*** MATERIAL FOR THE TASK

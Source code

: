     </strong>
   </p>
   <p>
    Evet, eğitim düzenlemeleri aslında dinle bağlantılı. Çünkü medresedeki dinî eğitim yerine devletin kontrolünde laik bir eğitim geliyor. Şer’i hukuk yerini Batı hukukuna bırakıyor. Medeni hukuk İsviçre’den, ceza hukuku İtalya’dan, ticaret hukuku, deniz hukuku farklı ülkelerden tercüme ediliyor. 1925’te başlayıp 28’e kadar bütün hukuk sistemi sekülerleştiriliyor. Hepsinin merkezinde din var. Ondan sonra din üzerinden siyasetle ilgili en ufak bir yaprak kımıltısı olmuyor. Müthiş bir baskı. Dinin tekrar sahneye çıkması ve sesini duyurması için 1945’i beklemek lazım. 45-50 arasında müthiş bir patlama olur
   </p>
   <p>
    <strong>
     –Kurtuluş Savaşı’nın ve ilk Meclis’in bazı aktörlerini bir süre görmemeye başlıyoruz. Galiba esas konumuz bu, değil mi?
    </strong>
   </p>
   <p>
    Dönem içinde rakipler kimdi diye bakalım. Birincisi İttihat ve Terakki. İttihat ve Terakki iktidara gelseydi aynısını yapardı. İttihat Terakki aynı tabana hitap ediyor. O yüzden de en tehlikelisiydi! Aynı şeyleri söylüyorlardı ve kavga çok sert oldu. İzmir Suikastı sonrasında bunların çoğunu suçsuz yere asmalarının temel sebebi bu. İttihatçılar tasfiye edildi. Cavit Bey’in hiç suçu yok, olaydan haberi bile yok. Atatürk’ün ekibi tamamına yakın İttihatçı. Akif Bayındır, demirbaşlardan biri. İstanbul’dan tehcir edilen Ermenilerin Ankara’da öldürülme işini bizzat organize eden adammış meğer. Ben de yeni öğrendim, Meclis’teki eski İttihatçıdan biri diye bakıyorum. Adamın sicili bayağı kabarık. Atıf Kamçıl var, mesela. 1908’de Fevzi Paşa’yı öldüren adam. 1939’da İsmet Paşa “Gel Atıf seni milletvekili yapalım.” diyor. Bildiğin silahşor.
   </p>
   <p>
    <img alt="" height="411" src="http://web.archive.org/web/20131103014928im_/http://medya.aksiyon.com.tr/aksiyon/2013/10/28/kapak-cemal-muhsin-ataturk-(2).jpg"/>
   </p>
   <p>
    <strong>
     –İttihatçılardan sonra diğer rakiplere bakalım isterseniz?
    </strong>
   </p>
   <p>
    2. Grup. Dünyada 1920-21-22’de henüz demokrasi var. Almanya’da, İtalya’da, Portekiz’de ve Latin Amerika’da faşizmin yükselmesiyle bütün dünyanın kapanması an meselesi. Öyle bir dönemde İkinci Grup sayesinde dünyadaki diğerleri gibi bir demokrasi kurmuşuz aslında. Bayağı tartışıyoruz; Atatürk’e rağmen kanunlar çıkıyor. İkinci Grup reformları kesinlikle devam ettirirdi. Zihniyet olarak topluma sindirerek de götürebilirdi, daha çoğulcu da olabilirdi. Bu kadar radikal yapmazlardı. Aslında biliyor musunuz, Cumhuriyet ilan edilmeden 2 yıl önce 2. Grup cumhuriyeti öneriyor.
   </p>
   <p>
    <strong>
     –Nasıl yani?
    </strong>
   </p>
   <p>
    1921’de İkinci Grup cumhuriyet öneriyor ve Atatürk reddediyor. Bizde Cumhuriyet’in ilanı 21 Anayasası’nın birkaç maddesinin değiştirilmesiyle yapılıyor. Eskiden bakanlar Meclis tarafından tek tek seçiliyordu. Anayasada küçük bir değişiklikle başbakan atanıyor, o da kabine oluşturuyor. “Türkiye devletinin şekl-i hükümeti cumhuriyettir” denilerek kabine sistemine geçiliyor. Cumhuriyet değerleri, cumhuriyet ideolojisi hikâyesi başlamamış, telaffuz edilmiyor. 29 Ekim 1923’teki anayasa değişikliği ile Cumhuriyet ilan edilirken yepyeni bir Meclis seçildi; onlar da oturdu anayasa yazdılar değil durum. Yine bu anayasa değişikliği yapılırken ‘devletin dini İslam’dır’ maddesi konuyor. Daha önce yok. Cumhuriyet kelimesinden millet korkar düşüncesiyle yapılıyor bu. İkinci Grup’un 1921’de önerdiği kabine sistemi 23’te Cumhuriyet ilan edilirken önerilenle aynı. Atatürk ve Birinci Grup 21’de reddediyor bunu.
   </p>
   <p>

******

EXERCISE OBJECTIVE: Using the entries above, find all lines with "değil". Copy them.

EXPECTED ANSWER:
     –Kurtuluş Savaşı’nın ve ilk Meclis’in bazı aktörlerini bir süre görmemeye başlıyoruz. Galiba esas konumuz bu, değil mi?
    1921’de İkinci Grup cumhuriyet öneriyor ve Atatürk reddediyor. Bizde Cumhuriyet’in ilanı 21 Anayasası’nın birkaç maddesinin değiştirilmesiyle yapılıyor. Eskiden bakanlar Meclis tarafından tek tek seçiliyordu. Anayasada küçük bir değişiklikle başbakan atanıyor, o da kabine oluşturuyor. “Türkiye devletinin şekl-i hükümeti cumhuriyettir” denilerek kabine sistemine geçiliyor. Cumhuriyet değerleri, cumhuriyet ideolojisi hikâyesi başlamamış, telaffuz edilmiyor. 29 Ekim 1923’teki anayasa değişikliği ile Cumhuriyet ilan edilirken yepyeni bir Meclis seçildi; onlar da oturdu anayasa yazdılar değil durum. Yine bu anayasa değişikliği yapılırken ‘devletin dini İslam’dır’ maddesi konuyor. Daha önce yok. Cumhuriyet kelimesinden millet korkar düşüncesiyle yapılıyor bu. İkinci Grup’un 1921’de önerdiği kabine sistemi 23’te Cumhuriyet ilan edilirken önerilenle aynı. Atatürk ve Birinci Grup 21’de reddediyor bunu.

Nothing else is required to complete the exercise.